In the mid-December downpour the water peaked at 10.5m, dropping water temps 5° and creating a wall of water that pushed out hard against 1.9m incoming tides, creating some spectacular sights at Lower Portland.
This flush backed up the main river, which rose around 50cm from the top of the catchment. The flush helped clear the suspended sediment and return some clarity and good fishing to the waters above Lower Portland.
Bass, estuary perch and flathead have been keen to hit lures along the rock walls, drop-offs and creek mouths in the clearing conditions.
Most presentations were attacked with gusto as the fish made the most of the conditions.
Bass were spitting out all manner of creatures, including elvers, Christmas beetles, moths, gudgeons and smelt, plus other indistinguishable morsels.
Below Lower Portland the conditions were dire, with the 5° plummet in water temp and the coffee-coloured water which reached beyond Wisemans Ferry, promptly shutting down the fish.
Those anglers who managed to get out around Brooklyn were rewarded with good bream, flathead and jew that were forced downstream by the floodwaters.
Now these fish are on the move and are good propositions around Slippery Rock and Laughtondale on the top of the tide.
Live prawns have been the No1 bait in these conditions. Live herring and mullet are the next best if you can source them.
Lure aficionados have had a hard time getting their offerings seen in the dirty water but those with some persistence and fluoro pink or chartreuse lures have been rewarded with a few flathead and jew.
The mouth of the system has been the most consistent, with plenty of kingfish and bonito on offer when the seas allow.
Tolling yakkas and squid around Lion Island, West Head and Barrenjoey has resulted in numerous bust-offs and some respectable kings pushing 90cm landed.
Bonito can be spun up from the washes around Barrenjoey and are great sport on light tackle. Bleed them immediately and put in an ice slurry to secure their eating qualities and the scraps make great berley for future outings.
Berowra Creek experienced a small fresh as well but this cleared quite quickly and the fishing hotted up.
Bream were ravenous on the abundant structure and attacked soft plastics and hardbodies shortly after they landed.
The local jewfish were willing to play as well, with reports of good fish to 15kg coming from the deep water around the ferry crossing. Live mullet and squid are the best baits in this system.
Back towards the freshwater reaches in the Hawkesbury proper, bass fishing has been great. With so much water, the fish have been able to move freely and access water that has been off limits for nearly a decade.
Many new snags have appeared and the bass have taken up residence.
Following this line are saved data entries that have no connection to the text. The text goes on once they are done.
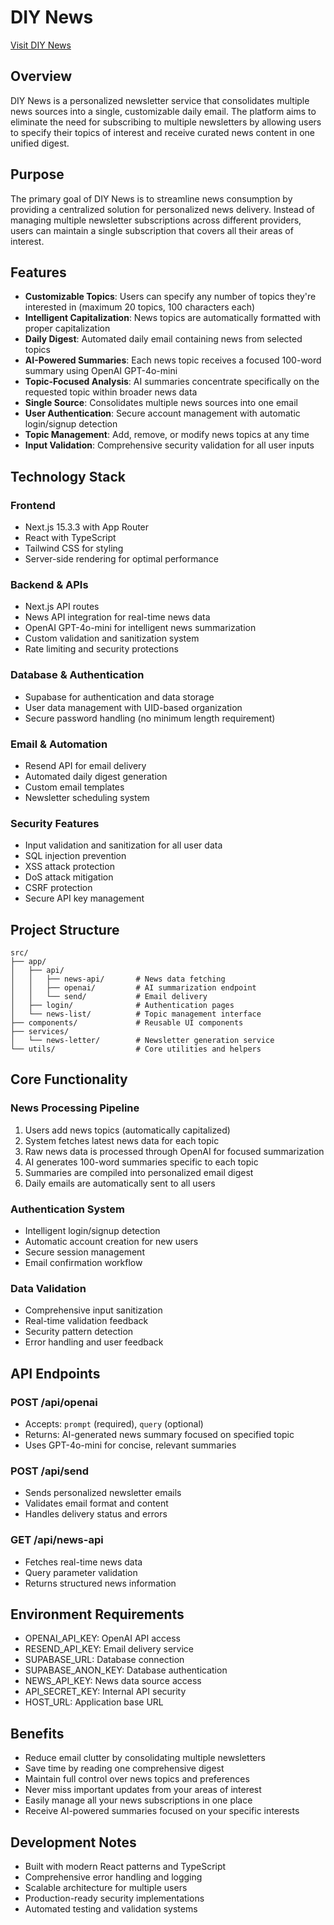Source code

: # DIY News 

[Visit DIY News](https://www.diynews.xyz/)

## Overview
DIY News is a personalized newsletter service that consolidates multiple news sources into a single, customizable daily email. The platform aims to eliminate the need for subscribing to multiple newsletters by allowing users to specify their topics of interest and receive curated news content in one unified digest.

## Purpose
The primary goal of DIY News is to streamline news consumption by providing a centralized solution for personalized news delivery. Instead of managing multiple newsletter subscriptions across different providers, users can maintain a single subscription that covers all their areas of interest.

## Features
- **Customizable Topics**: Users can specify any number of topics they're interested in (maximum 20 topics, 100 characters each)
- **Intelligent Capitalization**: News topics are automatically formatted with proper capitalization
- **Daily Digest**: Automated daily email containing news from selected topics
- **AI-Powered Summaries**: Each news topic receives a focused 100-word summary using OpenAI GPT-4o-mini
- **Topic-Focused Analysis**: AI summaries concentrate specifically on the requested topic within broader news data
- **Single Source**: Consolidates multiple news sources into one email
- **User Authentication**: Secure account management with automatic login/signup detection
- **Topic Management**: Add, remove, or modify news topics at any time
- **Input Validation**: Comprehensive security validation for all user inputs

## Technology Stack

### Frontend
- Next.js 15.3.3 with App Router
- React with TypeScript
- Tailwind CSS for styling
- Server-side rendering for optimal performance

### Backend & APIs
- Next.js API routes
- News API integration for real-time news data
- OpenAI GPT-4o-mini for intelligent news summarization
- Custom validation and sanitization system
- Rate limiting and security protections

### Database & Authentication
- Supabase for authentication and data storage
- User data management with UID-based organization
- Secure password handling (no minimum length requirement)

### Email & Automation
- Resend API for email delivery
- Automated daily digest generation
- Custom email templates
- Newsletter scheduling system

### Security Features
- Input validation and sanitization for all user data
- SQL injection prevention
- XSS attack protection
- DoS attack mitigation
- CSRF protection
- Secure API key management

## Project Structure
```
src/
├── app/
│   ├── api/
│   │   ├── news-api/       # News data fetching
│   │   ├── openai/         # AI summarization endpoint
│   │   └── send/           # Email delivery
│   ├── login/              # Authentication pages
│   └── news-list/          # Topic management interface
├── components/             # Reusable UI components
├── services/
│   └── news-letter/        # Newsletter generation service
└── utils/                  # Core utilities and helpers
```

## Core Functionality

### News Processing Pipeline
1. Users add news topics (automatically capitalized)
2. System fetches latest news data for each topic
3. Raw news data is processed through OpenAI for focused summarization
4. AI generates 100-word summaries specific to each topic
5. Summaries are compiled into personalized email digest
6. Daily emails are automatically sent to all users

### Authentication System
- Intelligent login/signup detection
- Automatic account creation for new users
- Secure session management
- Email confirmation workflow

### Data Validation
- Comprehensive input sanitization
- Real-time validation feedback
- Security pattern detection
- Error handling and user feedback

## API Endpoints

### POST /api/openai
- Accepts: `prompt` (required), `query` (optional)
- Returns: AI-generated news summary focused on specified topic
- Uses GPT-4o-mini for concise, relevant summaries

### POST /api/send
- Sends personalized newsletter emails
- Validates email format and content
- Handles delivery status and errors

### GET /api/news-api
- Fetches real-time news data
- Query parameter validation
- Returns structured news information

## Environment Requirements
- OPENAI_API_KEY: OpenAI API access
- RESEND_API_KEY: Email delivery service
- SUPABASE_URL: Database connection
- SUPABASE_ANON_KEY: Database authentication
- NEWS_API_KEY: News data source access
- API_SECRET_KEY: Internal API security
- HOST_URL: Application base URL

## Benefits
- Reduce email clutter by consolidating multiple newsletters
- Save time by reading one comprehensive digest
- Maintain full control over news topics and preferences
- Never miss important updates from your areas of interest
- Easily manage all your news subscriptions in one place
- Receive AI-powered summaries focused on your specific interests

## Development Notes
- Built with modern React patterns and TypeScript
- Comprehensive error handling and logging
- Scalable architecture for multiple users
- Production-ready security implementations
- Automated testing and validation systems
Topwater presentations have been scoring well in the low light periods and the ever-reliable Betts Spins and Spinnerbaits continue the bite once the sun gets up high.
Penrith Gorge has been fishing consistently but accurate casts are a must. The fish are sitting tight to structure this far into the season and only those with consistent casting accuracy will be rewarded regularly.
Alternatively, surface and subsurface fly presentations on a 7Wt fly outfit are productive ways of scoring bass in this high-pressure fishery.